■ What to produce: Below are some records. Print exactly the lines between the one holding "Rather than starting" and the one holding "($7.91\%$) & $10$", inclusive, and nothing else.

====== Recorded data ======

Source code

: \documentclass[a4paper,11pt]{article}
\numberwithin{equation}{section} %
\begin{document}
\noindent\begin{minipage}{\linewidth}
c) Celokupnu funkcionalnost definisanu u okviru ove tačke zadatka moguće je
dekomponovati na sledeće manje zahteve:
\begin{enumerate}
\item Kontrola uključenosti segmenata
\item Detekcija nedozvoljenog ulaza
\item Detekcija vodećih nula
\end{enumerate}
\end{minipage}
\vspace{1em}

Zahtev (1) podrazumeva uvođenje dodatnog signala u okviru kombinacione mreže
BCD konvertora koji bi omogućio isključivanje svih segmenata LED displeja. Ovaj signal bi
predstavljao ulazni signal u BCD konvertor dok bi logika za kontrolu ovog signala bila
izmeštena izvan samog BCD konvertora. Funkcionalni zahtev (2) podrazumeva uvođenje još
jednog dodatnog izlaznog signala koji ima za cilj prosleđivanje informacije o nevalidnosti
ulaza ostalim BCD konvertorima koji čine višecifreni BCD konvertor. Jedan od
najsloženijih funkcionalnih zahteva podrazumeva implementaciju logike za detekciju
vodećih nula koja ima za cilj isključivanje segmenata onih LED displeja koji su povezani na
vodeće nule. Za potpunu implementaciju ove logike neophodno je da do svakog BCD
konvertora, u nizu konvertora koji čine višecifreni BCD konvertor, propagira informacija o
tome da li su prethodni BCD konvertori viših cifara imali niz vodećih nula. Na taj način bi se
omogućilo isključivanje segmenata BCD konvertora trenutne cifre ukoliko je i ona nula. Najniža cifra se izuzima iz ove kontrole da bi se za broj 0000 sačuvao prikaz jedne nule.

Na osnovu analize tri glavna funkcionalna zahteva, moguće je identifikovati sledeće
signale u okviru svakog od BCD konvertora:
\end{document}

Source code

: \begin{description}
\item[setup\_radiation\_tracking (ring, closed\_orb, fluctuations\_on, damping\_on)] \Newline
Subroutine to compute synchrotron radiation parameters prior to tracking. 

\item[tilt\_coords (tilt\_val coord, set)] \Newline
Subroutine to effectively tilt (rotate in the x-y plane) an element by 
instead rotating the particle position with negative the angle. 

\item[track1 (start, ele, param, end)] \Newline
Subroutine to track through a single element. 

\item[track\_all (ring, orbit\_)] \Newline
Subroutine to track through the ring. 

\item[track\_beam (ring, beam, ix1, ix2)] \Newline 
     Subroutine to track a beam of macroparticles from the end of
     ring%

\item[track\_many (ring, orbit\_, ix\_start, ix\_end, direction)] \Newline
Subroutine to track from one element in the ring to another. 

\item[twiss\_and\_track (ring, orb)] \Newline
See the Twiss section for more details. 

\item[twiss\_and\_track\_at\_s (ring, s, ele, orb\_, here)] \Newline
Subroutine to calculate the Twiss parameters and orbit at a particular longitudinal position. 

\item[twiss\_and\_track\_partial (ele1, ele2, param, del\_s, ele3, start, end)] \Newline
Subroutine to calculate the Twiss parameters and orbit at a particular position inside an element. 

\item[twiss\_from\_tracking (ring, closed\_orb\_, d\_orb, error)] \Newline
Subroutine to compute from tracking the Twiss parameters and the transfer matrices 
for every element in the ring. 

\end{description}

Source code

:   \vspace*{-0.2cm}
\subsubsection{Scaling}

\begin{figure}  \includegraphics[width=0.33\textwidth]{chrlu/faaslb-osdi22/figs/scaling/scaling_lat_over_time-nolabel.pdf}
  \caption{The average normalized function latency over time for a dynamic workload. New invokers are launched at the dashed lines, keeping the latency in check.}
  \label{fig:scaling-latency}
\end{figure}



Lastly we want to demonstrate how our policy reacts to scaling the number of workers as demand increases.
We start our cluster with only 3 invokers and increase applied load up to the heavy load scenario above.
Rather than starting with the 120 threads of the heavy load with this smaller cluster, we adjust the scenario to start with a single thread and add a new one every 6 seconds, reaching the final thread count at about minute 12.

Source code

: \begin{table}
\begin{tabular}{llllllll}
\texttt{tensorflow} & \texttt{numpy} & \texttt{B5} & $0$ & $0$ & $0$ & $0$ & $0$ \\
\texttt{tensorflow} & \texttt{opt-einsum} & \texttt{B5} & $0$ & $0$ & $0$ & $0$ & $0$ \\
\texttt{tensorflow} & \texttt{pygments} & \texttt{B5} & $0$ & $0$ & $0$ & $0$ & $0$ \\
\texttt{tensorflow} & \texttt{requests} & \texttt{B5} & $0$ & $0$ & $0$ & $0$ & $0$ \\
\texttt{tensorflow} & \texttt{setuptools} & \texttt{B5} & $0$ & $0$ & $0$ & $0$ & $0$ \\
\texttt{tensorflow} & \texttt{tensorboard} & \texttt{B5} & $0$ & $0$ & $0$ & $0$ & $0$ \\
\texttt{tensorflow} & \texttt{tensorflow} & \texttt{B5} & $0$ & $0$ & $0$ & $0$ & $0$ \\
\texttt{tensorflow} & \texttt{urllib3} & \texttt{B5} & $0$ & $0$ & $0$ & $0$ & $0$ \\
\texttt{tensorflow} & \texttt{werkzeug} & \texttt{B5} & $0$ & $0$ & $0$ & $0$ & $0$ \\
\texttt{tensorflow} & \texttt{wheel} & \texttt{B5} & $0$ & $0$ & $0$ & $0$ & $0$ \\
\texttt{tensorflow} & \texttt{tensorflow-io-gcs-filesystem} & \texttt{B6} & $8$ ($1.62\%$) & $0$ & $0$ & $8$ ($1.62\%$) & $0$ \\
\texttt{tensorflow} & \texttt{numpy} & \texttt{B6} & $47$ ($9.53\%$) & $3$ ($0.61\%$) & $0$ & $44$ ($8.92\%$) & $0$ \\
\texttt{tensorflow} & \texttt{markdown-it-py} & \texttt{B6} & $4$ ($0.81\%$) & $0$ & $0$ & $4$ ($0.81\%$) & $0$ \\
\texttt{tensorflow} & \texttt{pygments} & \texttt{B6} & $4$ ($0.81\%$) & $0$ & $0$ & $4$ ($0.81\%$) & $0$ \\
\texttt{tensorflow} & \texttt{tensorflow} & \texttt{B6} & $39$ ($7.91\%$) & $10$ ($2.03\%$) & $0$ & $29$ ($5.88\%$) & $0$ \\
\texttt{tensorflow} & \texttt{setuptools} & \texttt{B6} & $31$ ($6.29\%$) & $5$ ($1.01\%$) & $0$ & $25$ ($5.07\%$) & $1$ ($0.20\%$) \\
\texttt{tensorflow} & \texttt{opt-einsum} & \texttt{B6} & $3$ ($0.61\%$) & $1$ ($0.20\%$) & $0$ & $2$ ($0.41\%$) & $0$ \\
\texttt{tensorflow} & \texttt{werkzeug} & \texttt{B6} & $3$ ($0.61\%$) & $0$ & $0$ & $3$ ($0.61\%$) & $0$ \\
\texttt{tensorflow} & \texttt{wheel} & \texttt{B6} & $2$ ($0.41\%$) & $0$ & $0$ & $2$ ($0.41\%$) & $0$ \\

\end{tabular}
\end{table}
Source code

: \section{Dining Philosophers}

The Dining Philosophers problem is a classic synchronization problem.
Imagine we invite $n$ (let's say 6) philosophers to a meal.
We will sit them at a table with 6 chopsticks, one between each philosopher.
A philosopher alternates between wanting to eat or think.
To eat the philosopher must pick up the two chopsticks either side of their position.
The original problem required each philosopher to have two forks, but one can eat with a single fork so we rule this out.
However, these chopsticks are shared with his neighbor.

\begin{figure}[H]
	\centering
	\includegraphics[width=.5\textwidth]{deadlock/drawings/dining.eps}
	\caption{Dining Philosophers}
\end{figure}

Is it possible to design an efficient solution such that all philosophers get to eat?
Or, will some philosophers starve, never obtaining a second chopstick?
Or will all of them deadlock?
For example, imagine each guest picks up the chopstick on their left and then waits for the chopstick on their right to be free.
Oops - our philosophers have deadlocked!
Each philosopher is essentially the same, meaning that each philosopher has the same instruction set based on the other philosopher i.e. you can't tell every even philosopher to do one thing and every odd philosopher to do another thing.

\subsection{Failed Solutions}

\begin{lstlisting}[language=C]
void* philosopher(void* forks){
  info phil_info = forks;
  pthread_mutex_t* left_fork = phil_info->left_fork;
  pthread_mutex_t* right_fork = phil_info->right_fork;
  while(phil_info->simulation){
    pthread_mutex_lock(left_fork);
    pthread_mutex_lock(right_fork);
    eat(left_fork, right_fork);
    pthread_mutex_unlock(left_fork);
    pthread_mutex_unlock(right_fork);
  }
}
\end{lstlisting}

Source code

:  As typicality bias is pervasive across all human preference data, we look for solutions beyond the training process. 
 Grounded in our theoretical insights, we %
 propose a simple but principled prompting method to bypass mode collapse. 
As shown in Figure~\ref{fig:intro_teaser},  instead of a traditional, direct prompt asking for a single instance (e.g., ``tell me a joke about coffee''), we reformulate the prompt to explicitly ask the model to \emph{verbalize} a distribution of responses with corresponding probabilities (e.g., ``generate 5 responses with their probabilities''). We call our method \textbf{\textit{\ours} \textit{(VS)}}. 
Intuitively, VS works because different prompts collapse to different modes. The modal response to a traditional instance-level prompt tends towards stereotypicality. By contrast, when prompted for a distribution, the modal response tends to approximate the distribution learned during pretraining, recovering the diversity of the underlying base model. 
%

======

■ Answer to the exercise:
Rather than starting with the 120 threads of the heavy load with this smaller cluster, we adjust the scenario to start with a single thread and add a new one every 6 seconds, reaching the final thread count at about minute 12.

Source code

: \begin{table}
\begin{tabular}{llllllll}
\texttt{tensorflow} & \texttt{numpy} & \texttt{B5} & $0$ & $0$ & $0$ & $0$ & $0$ \\
\texttt{tensorflow} & \texttt{opt-einsum} & \texttt{B5} & $0$ & $0$ & $0$ & $0$ & $0$ \\
\texttt{tensorflow} & \texttt{pygments} & \texttt{B5} & $0$ & $0$ & $0$ & $0$ & $0$ \\
\texttt{tensorflow} & \texttt{requests} & \texttt{B5} & $0$ & $0$ & $0$ & $0$ & $0$ \\
\texttt{tensorflow} & \texttt{setuptools} & \texttt{B5} & $0$ & $0$ & $0$ & $0$ & $0$ \\
\texttt{tensorflow} & \texttt{tensorboard} & \texttt{B5} & $0$ & $0$ & $0$ & $0$ & $0$ \\
\texttt{tensorflow} & \texttt{tensorflow} & \texttt{B5} & $0$ & $0$ & $0$ & $0$ & $0$ \\
\texttt{tensorflow} & \texttt{urllib3} & \texttt{B5} & $0$ & $0$ & $0$ & $0$ & $0$ \\
\texttt{tensorflow} & \texttt{werkzeug} & \texttt{B5} & $0$ & $0$ & $0$ & $0$ & $0$ \\
\texttt{tensorflow} & \texttt{wheel} & \texttt{B5} & $0$ & $0$ & $0$ & $0$ & $0$ \\
\texttt{tensorflow} & \texttt{tensorflow-io-gcs-filesystem} & \texttt{B6} & $8$ ($1.62\%$) & $0$ & $0$ & $8$ ($1.62\%$) & $0$ \\
\texttt{tensorflow} & \texttt{numpy} & \texttt{B6} & $47$ ($9.53\%$) & $3$ ($0.61\%$) & $0$ & $44$ ($8.92\%$) & $0$ \\
\texttt{tensorflow} & \texttt{markdown-it-py} & \texttt{B6} & $4$ ($0.81\%$) & $0$ & $0$ & $4$ ($0.81\%$) & $0$ \\
\texttt{tensorflow} & \texttt{pygments} & \texttt{B6} & $4$ ($0.81\%$) & $0$ & $0$ & $4$ ($0.81\%$) & $0$ \\
\texttt{tensorflow} & \texttt{tensorflow} & \texttt{B6} & $39$ ($7.91\%$) & $10$ ($2.03\%$) & $0$ & $29$ ($5.88\%$) & $0$ \\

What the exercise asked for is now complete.